Balthasar Herold (also Balthasar II. Herold from 1654 Balthasar von Herold , born June 27, 1620 (date of baptism) in Nuremberg , † August 11, 1683 (burial) in Vienna ) was a German metal caster and sculptor .

Life

Balthasar Herold learned his trade in the workshop of his father Georg Herold (1590–1632). During the Thirty Years War he is said to have fought against the Swedes in 1646. He then went to Warsaw with his brother Andreas (1623–1696) , where he worked in the service of the Polish King John II Casimir for the local royal piece caster .

Herold's earliest dated work is a bell in Egyhazas-Gellye near Pressburg , which is fully inscribed with the addition “in Pressburg Anno 1648”. The last work dated from Pressburg is a bell from 1653, after which Herold must have moved to Vienna. Only a year later he was by Emperor Ferdinand III. raised to the “imperial and hereditary nobility”, at the same time as his brothers Hans Georg, Andreas, Johannes, Wolf Hieronymus and Achatius, who worked as gunsmiths during the war . In the same year Herold took over the post of imperial piece caster with an annual salary of 400  fl.

In Vienna, Herold was subsequently engaged in the production of bells, monuments and epitaphs . His main activity, however, was certainly in the area of ​​piece casting, i.e. the casting of guns for the imperial artillery .

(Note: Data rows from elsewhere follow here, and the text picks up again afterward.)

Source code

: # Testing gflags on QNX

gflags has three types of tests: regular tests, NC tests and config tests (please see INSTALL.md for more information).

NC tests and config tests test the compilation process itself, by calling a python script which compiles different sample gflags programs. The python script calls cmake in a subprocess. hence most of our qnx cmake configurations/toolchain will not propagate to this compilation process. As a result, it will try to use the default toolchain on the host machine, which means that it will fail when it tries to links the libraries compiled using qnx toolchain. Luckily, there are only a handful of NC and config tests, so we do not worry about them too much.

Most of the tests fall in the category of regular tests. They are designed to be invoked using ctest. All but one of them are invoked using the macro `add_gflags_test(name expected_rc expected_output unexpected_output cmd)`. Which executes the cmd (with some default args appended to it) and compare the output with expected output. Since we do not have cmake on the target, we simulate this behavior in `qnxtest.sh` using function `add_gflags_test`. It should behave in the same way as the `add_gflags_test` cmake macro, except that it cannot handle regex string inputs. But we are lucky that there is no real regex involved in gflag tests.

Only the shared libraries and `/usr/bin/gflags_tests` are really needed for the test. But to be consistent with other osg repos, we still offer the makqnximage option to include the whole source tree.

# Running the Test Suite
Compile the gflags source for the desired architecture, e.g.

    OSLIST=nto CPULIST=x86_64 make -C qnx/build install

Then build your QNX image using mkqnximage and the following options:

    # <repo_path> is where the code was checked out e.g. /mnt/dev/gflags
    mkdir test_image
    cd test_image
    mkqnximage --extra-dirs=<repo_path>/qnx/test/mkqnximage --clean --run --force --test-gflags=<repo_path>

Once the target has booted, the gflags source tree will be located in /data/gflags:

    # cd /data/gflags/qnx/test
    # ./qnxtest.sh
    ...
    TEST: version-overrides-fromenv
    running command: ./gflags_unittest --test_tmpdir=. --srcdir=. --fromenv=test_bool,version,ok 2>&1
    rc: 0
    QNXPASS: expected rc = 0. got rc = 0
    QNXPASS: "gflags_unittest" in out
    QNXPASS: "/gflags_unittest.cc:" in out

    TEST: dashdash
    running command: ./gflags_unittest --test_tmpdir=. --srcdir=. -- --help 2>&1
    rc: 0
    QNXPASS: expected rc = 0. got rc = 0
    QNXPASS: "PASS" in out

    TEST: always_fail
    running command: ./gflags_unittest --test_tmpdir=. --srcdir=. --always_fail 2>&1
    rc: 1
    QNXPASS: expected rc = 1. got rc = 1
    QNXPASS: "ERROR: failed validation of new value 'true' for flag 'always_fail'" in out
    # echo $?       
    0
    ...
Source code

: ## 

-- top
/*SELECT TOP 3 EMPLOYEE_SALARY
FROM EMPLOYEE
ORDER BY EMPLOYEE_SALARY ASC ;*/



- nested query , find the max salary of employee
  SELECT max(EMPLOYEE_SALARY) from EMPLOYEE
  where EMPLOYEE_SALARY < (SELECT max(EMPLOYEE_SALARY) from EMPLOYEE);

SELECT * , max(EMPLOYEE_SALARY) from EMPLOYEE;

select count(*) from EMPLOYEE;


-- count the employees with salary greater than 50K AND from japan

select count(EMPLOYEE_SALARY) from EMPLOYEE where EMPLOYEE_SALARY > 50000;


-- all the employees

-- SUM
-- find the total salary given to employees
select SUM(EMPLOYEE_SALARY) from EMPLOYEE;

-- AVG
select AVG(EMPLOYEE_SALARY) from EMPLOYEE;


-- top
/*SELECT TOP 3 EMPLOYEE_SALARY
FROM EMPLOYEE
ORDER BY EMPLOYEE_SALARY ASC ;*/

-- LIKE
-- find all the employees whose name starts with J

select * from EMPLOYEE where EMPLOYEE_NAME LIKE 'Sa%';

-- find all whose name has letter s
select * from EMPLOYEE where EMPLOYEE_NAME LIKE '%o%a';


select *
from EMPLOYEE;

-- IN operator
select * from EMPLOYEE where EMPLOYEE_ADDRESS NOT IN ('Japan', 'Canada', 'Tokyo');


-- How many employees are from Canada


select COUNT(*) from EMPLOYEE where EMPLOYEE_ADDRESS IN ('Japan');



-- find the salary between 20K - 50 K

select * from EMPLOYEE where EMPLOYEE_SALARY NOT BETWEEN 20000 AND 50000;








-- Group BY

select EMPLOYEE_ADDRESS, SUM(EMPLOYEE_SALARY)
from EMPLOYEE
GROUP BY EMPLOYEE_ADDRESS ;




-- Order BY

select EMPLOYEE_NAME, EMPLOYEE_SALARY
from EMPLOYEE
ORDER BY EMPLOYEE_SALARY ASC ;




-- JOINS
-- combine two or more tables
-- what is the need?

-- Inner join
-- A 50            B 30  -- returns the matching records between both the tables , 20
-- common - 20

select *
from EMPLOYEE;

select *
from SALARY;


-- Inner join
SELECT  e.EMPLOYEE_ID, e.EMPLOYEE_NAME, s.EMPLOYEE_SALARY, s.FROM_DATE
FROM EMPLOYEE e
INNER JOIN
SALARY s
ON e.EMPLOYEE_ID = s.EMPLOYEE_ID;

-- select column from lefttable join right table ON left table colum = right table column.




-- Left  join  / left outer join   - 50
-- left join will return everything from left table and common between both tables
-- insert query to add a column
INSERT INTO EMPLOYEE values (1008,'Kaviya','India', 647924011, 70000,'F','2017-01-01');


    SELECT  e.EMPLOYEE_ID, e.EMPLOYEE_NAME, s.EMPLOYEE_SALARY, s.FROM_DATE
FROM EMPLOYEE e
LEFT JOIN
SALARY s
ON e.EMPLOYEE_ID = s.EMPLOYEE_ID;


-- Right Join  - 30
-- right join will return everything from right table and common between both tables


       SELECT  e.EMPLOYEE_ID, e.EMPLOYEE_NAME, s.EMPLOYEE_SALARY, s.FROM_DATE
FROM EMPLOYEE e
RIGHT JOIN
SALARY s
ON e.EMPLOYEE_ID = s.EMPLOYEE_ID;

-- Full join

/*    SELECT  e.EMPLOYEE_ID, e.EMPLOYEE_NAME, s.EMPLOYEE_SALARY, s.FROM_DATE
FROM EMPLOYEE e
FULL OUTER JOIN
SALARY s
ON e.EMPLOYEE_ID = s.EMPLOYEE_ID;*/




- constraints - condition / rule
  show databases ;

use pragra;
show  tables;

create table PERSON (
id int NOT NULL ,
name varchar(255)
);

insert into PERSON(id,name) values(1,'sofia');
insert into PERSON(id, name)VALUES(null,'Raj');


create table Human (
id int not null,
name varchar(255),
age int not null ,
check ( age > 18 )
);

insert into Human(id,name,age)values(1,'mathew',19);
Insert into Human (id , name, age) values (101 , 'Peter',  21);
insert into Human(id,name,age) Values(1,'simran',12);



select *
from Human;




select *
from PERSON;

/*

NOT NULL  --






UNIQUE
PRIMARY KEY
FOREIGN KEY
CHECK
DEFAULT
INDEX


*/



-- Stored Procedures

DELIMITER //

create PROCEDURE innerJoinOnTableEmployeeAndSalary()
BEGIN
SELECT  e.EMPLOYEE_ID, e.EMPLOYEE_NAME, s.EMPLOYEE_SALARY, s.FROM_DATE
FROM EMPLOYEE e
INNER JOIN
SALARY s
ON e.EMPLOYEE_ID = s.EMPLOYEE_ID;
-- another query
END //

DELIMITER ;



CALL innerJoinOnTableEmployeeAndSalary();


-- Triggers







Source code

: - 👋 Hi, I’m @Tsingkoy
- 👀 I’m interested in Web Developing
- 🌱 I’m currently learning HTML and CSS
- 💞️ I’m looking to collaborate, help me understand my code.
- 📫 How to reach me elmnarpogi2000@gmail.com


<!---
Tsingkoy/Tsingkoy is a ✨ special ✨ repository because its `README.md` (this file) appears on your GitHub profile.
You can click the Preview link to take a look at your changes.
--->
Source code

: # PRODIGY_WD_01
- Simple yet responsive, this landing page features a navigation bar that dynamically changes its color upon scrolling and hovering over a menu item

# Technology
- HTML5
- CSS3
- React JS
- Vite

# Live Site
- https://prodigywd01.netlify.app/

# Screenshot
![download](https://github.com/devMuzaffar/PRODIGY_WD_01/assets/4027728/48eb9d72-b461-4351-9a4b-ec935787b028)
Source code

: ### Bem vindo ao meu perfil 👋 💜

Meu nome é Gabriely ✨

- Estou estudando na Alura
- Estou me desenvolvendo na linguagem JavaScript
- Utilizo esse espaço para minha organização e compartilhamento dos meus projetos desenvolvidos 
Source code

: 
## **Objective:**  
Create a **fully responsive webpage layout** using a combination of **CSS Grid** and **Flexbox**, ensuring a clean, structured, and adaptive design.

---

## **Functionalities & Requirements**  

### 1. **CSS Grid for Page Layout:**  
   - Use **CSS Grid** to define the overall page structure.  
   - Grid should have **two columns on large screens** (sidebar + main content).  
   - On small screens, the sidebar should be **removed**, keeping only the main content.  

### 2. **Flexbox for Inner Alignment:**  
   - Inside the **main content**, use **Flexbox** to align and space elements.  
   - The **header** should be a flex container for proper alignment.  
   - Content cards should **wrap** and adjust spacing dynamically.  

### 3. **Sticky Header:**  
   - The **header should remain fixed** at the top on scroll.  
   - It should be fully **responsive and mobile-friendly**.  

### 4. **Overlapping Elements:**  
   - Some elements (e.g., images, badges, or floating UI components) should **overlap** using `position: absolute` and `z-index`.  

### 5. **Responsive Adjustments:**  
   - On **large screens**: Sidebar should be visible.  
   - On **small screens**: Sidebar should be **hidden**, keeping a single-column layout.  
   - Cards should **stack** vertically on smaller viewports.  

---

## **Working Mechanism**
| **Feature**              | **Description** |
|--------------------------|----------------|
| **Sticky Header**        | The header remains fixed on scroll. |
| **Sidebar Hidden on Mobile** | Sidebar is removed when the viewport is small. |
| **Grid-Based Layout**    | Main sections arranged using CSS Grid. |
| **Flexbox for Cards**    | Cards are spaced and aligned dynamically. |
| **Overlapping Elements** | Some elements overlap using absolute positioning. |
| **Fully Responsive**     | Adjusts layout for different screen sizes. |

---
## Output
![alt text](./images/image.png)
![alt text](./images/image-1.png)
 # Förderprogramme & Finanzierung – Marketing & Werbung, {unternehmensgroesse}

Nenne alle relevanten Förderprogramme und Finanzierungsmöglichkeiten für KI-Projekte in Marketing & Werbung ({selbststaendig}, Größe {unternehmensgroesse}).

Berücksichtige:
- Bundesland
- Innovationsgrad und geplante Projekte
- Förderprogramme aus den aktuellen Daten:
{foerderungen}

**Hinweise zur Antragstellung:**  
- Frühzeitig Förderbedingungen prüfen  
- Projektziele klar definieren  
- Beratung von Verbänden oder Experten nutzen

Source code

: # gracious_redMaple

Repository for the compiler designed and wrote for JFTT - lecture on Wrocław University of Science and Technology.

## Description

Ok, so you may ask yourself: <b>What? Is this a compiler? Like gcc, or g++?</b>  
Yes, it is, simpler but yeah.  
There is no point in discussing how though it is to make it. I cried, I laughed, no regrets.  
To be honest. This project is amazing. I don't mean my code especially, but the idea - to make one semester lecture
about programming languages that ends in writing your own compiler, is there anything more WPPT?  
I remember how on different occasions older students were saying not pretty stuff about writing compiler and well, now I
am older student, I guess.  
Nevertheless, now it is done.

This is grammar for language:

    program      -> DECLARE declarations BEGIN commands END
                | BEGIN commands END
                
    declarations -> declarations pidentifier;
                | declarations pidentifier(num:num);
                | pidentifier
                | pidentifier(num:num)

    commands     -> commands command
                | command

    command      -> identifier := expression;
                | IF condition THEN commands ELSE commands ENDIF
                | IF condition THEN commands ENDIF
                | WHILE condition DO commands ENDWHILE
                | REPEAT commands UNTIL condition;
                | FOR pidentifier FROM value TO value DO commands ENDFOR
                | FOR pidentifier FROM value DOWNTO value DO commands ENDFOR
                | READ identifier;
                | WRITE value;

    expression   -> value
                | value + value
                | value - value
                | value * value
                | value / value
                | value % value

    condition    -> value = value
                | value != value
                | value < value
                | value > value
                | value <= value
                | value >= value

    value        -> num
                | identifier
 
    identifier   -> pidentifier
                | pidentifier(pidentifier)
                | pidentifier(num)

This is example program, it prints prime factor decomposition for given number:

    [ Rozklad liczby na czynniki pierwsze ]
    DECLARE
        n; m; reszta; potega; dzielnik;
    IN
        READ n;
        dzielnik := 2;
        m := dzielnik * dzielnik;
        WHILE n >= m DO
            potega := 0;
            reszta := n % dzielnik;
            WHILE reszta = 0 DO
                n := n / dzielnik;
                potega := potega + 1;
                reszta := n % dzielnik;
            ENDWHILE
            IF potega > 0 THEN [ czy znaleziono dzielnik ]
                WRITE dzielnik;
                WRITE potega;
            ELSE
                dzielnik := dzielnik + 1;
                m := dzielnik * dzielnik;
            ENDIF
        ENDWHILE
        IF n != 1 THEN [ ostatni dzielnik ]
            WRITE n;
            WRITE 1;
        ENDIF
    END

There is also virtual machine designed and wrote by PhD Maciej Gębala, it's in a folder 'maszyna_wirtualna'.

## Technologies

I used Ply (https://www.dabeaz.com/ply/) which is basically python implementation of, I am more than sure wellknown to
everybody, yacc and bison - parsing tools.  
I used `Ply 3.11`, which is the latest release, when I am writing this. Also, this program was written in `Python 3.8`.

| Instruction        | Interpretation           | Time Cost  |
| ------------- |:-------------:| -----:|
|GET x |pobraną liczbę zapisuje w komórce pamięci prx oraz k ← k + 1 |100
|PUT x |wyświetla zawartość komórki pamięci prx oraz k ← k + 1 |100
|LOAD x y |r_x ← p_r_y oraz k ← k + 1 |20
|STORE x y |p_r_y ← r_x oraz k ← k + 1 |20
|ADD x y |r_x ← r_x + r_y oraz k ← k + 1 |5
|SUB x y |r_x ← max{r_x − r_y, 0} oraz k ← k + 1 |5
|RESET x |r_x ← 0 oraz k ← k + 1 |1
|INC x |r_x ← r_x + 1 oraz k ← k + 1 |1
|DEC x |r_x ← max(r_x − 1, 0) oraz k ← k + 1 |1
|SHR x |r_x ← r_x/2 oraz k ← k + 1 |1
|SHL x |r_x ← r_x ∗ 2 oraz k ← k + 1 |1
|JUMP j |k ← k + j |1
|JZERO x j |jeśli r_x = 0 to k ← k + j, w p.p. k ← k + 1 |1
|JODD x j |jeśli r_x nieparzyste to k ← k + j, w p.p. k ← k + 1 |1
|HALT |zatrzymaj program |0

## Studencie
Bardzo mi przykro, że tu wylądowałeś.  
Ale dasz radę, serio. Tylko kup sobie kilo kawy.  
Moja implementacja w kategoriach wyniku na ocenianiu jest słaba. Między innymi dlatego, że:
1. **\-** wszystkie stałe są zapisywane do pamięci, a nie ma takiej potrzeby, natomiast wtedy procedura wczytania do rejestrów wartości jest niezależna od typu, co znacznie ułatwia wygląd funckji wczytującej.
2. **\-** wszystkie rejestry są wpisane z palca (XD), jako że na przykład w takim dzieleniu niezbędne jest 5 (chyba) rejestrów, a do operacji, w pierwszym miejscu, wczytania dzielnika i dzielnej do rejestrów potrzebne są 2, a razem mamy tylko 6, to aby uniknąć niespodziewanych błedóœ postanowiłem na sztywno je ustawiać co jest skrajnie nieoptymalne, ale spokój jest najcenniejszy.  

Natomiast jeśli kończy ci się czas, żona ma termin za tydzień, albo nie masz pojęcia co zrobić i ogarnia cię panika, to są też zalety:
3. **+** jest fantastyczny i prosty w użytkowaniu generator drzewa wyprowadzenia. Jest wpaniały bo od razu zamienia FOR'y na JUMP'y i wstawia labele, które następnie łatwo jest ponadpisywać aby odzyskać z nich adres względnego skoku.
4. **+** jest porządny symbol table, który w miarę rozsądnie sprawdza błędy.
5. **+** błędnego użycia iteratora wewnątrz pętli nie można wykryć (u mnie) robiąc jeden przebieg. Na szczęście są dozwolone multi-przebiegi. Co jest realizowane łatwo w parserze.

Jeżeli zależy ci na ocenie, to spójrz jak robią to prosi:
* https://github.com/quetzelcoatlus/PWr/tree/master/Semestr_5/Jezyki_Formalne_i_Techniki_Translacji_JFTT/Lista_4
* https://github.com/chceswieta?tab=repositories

On August 11, 1683, the second Turkish siege of Vienna was in full swing, Balthasar Herold died in Vienna.

Works

Herold's first work in Vienna was probably the casting for five bells for the Hofkirche St. Augustin (completed in 1659). Other works were the second largest bell in the collegiate church in Klosterneuburg in 1679 and the so-called "New Bell" on one of the pagan towers of St. Stephen's Cathedral in Vienna . In the years from 1664 to 1667, Herold created his most famous work, the Marian column at the court in Vienna, on behalf of Emperor Leopold I. In 1676/77 Herold poured the grave slab of Emperor Leopold I's second wife, Claudia Felizitas of Austria-Tyrol, with a grave inscription made by the emperor himself in the Dominican Church in Vienna .

Bells

Germany
Austria

Museum reception

Several guns that were cast by Balthasar Herold are now exhibited in the artillery halls of the Army History Museum in Vienna.

literature

Individual evidence

  1. ^ M. Poch-Kalous: The Viennese handicraft since the Renaissance. In: Association for the history of the city of Vienna (ed.): History of the city of Vienna. History of fine arts in Vienna. New series, Volume VII, 2, Vienna 1955, p. 239.
  2. H. Haupt: Archives on the cultural history of the Viennese court, Part I: Emperor Ferdinand III. The years 1646–1656. In: Yearbook of the Art History Collections in Vienna. 75, 1979, p. 605.
  3. ^ Walter F. Kalina: The Marian Columns in Wernstein am Inn (1645/47) Vienna (1664/66), Munich (1637/38) and Prague (1650). In: Bundesdenkmalamt (Hrsg.): Austrian magazine for art and monument preservation. 58, 2004, H. 1, pp. 43-61.
  4. a b c d e The art monuments of Austria. Dehio Lower Austria north of the Danube 1990 . List of artists, Balthasar Heroldt, p. 1371.
  5. a b The art monuments of Austria. Dehio Lower Austria south of the Danube 2003 . List of artists, Balthasar Heroldt, p. 2824.